Start of Input records

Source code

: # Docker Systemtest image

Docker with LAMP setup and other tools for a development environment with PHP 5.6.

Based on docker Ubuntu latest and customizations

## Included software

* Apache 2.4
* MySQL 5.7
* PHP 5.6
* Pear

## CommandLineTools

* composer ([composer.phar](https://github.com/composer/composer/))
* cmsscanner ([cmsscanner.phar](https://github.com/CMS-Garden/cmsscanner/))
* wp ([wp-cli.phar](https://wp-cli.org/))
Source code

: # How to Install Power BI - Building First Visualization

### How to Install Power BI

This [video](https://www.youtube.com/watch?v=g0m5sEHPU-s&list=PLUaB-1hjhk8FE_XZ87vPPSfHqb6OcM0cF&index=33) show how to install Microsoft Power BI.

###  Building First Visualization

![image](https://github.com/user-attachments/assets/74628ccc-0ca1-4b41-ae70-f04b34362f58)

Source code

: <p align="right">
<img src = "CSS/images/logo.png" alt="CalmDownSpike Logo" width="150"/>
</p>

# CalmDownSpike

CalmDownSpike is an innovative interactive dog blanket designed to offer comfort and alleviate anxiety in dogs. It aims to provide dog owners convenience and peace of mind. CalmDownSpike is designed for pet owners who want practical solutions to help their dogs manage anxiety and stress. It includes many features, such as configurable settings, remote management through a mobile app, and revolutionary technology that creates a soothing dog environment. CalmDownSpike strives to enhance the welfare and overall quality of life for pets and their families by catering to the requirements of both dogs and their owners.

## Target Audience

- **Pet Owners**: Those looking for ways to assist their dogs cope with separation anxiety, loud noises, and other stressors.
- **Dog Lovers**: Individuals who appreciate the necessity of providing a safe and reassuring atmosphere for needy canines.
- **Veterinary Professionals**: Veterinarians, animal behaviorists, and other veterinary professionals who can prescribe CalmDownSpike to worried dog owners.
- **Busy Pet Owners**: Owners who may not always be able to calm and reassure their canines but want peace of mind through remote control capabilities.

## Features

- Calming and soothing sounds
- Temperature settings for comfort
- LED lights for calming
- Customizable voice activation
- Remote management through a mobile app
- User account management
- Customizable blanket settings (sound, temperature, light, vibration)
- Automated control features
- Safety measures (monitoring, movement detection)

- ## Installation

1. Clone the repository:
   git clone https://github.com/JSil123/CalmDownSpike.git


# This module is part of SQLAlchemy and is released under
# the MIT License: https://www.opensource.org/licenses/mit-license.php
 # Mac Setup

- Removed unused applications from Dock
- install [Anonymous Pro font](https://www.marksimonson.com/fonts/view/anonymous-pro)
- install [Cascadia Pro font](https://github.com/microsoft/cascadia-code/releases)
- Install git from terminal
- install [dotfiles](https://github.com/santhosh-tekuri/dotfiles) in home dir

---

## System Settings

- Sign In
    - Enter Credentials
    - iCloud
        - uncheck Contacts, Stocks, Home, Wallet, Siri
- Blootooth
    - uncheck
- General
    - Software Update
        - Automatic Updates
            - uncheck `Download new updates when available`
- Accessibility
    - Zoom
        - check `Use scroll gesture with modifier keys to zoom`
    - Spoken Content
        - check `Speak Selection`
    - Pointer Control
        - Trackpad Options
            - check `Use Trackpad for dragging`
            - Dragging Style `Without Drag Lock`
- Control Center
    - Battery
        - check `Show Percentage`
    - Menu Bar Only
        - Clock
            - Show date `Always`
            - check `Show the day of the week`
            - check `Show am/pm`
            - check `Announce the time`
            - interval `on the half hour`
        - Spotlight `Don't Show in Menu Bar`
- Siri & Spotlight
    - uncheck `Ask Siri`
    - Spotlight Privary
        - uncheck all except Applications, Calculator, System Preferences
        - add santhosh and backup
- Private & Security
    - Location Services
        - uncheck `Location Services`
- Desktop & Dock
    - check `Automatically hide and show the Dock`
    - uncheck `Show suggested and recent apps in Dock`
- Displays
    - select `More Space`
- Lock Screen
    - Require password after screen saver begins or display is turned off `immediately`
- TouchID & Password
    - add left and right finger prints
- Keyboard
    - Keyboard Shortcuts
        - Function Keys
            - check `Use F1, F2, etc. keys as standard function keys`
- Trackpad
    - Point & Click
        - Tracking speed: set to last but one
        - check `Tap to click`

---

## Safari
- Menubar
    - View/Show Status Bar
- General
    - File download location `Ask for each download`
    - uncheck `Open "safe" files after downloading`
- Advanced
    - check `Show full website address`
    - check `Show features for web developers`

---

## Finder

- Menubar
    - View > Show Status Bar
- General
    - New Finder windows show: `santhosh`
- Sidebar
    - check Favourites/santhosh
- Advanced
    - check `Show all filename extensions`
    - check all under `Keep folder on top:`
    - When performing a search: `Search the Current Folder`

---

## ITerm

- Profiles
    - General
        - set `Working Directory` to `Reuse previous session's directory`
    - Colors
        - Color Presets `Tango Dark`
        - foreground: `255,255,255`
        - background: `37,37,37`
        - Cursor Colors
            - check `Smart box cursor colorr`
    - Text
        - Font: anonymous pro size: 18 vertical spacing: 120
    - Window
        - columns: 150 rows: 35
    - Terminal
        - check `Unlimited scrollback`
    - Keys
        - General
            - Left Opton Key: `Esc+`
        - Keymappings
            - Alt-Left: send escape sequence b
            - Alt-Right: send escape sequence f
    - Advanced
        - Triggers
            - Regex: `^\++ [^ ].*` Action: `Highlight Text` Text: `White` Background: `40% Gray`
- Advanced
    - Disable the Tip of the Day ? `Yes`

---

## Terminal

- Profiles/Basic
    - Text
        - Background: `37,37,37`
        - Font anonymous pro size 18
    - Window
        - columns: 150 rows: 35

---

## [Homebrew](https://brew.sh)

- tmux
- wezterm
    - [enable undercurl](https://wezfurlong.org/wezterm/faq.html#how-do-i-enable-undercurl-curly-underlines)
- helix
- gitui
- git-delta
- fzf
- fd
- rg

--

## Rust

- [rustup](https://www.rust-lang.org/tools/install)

End of Input records

What you should do — When you reach the line holding "- Safety measures" in the records above, begin reproducing exactly, stop after the line holding "- Spotlight Privary", and output nothing else.

Exercise answer —
- Safety measures (monitoring, movement detection)

- ## Installation

1. Clone the repository:
   git clone https://github.com/JSil123/CalmDownSpike.git


# This module is part of SQLAlchemy and is released under
# the MIT License: https://www.opensource.org/licenses/mit-license.php
 # Mac Setup

- Removed unused applications from Dock
- install [Anonymous Pro font](https://www.marksimonson.com/fonts/view/anonymous-pro)
- install [Cascadia Pro font](https://github.com/microsoft/cascadia-code/releases)
- Install git from terminal
- install [dotfiles](https://github.com/santhosh-tekuri/dotfiles) in home dir

---

## System Settings

- Sign In
    - Enter Credentials
    - iCloud
        - uncheck Contacts, Stocks, Home, Wallet, Siri
- Blootooth
    - uncheck
- General
    - Software Update
        - Automatic Updates
            - uncheck `Download new updates when available`
- Accessibility
    - Zoom
        - check `Use scroll gesture with modifier keys to zoom`
    - Spoken Content
        - check `Speak Selection`
    - Pointer Control
        - Trackpad Options
            - check `Use Trackpad for dragging`
            - Dragging Style `Without Drag Lock`
- Control Center
    - Battery
        - check `Show Percentage`
    - Menu Bar Only
        - Clock
            - Show date `Always`
            - check `Show the day of the week`
            - check `Show am/pm`
            - check `Announce the time`
            - interval `on the half hour`
        - Spotlight `Don't Show in Menu Bar`
- Siri & Spotlight
    - uncheck `Ask Siri`
    - Spotlight Privary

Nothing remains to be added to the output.